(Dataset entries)

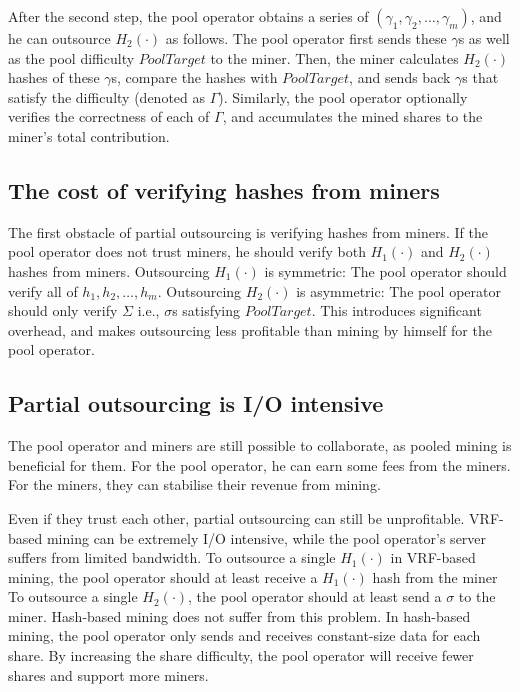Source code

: After the second step, the pool operator obtains a series of $(\gamma_1, \gamma_2, \dots, \gamma_m)$, and he can outsource $H_2(\cdot)$ as follows.
The pool operator first sends these $\gamma$s as well as the pool difficulty $PoolTarget$ to the miner.
Then, the miner calculates $H_2(\cdot)$ hashes of these $\gamma$s, compare the hashes with $PoolTarget$, and sends back $\gamma$s that satisfy the difficulty (denoted as $\Gamma$).
Similarly, the pool operator optionally verifies the correctness of each of $\Gamma$, and accumulates the mined shares to the miner's total contribution.


\subsection{The cost of verifying hashes from miners}

The first obstacle of partial outsourcing is verifying hashes from miners.
If the pool operator does not trust miners, he should verify both $H_1(\cdot)$ and $H_2(\cdot)$ hashes from miners.
Outsourcing $H_1(\cdot)$ is symmetric: The pool operator should verify all of $h_1, h_2, \dots, h_m$.
Outsourcing $H_2(\cdot)$ is asymmetric: The pool operator should only verify $\Sigma$ i.e., $\sigma$s satisfying $PoolTarget$.
This introduces significant overhead, and makes outsourcing less profitable than mining by himself for the pool operator.


\subsection{Partial outsourcing is I/O intensive}

The pool operator and miners are still possible to collaborate, as pooled mining is beneficial for them.
For the pool operator, he can earn some fees from the miners.
For the miners, they can stabilise their revenue from mining.

Even if they trust each other, partial outsourcing can still be unprofitable.
VRF-based mining can be extremely I/O intensive, while the pool operator's server suffers from limited bandwidth.
To outsource a single $H_1(\cdot)$ in VRF-based mining, the pool operator should at least receive a $H_1(\cdot)$ hash from the miner
To outsource a single $H_2(\cdot)$, the pool operator should at least send a $\sigma$ to the miner.
Hash-based mining does not suffer from this problem.
In hash-based mining, the pool operator only sends and receives constant-size data for each share.
By increasing the share difficulty, the pool operator will receive fewer shares and support more miners.

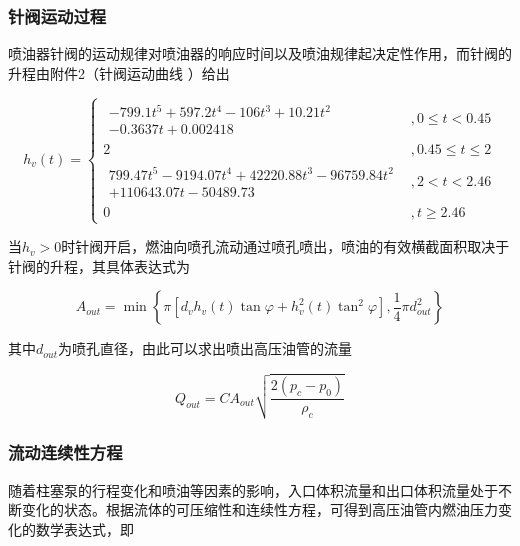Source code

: \documentclass[withoutpreface,bwprint]{cumcmthesis} %
\begin{document}
			
			\subsubsection{针阀运动过程}
			
			喷油器针阀的运动规律对喷油器的响应时间以及喷油规律起决定性作用，而针阀的升程由附件2（针阀运动曲线 ）给出
			
			\begin{equation}
			h_v(t) = \left\{ \begin{array}{ll} \begin{array}{ll}
			-799.1 t^5 + 597.2 t^4 - 106 t^3 + 10.21 t^2 \\ -  0.3637 t + 0.002418 \end{array} &, 0 \leq t < 0.45 \\
			2 &, 0.45 \leq t \leq 2 \\
			\begin{array}{ll}
			799.47t^5 - 9194.07 t^4 + 42220.88 t^3 - 96759.84 t^2 \\ + 110643.07 t - 50489.73 
			\end{array} &, 2 < t < 2.46 \\
			0 &, t \geq 2.46
			\end{array} \right.
			\end{equation}
			
			当$h_v > 0$时针阀开启，燃油向喷孔流动通过喷孔喷出，喷油的有效横截面积取决于针阀的升程，其具体表达式为
			
			\begin{equation}A_{out} = \min\left\{ \pi[d_v h_v(t) \tan \varphi + h_v^2(t) \tan^2\varphi ], \frac{1}{4} \pi d_{out}^2 \right\}\end{equation}
			
			其中$d_{out}$为喷孔直径，由此可以求出喷出高压油管的流量
			
			\begin{equation}Q_{out} = CA_{out} \sqrt{\frac{2(p_c - p_0)}{\rho_c}}\end{equation}
			
			
			
			\subsubsection{流动连续性方程}
			
			随着柱塞泵的行程变化和喷油等因素的影响，入口体积流量和出口体积流量处于不断变化的状态。根据流体的可压缩性和连续性方程，可得到高压油管内燃油压力变化的数学表达式，即
			
\end{document}

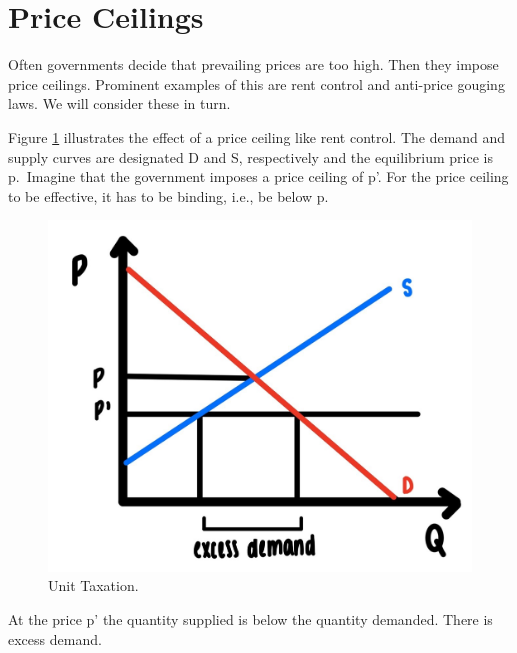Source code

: \documentclass[
]{book}
\begin{document}
\hypertarget{price-ceilings}{%
\section{Price Ceilings}\label{price-ceilings}}

Often governments decide that prevailing prices are too high. Then they impose price ceilings. Prominent examples of this are rent control and anti-price gouging laws. We will consider these in turn.

Figure \ref{fig:compmarkets04} illustrates the effect of a price ceiling like rent control. The demand and supply curves are designated D and S, respectively and the equilibrium price is p.~Imagine that the government imposes a price ceiling of p'. For the price ceiling to be effective, it has to be binding, i.e., be below p.

\begin{figure}

{\centering \includegraphics[width=0.5\linewidth]{img/compmarkets/fig4} 

}

\caption{Unit Taxation.}\label{fig:compmarkets04}
\end{figure}

At the price p' the quantity supplied is below the quantity demanded. There is excess demand.
\end{document}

# TRY IT
Look through the data above for the word "begin". Report each line where it occurs.

# REPLY
\begin{document}
			\begin{equation}
			h_v(t) = \left\{ \begin{array}{ll} \begin{array}{ll}
			\begin{array}{ll}
			\begin{equation}A_{out} = \min\left\{ \pi[d_v h_v(t) \tan \varphi + h_v^2(t) \tan^2\varphi ], \frac{1}{4} \pi d_{out}^2 \right\}\end{equation}
			\begin{equation}Q_{out} = CA_{out} \sqrt{\frac{2(p_c - p_0)}{\rho_c}}\end{equation}
\begin{document}
\begin{figure}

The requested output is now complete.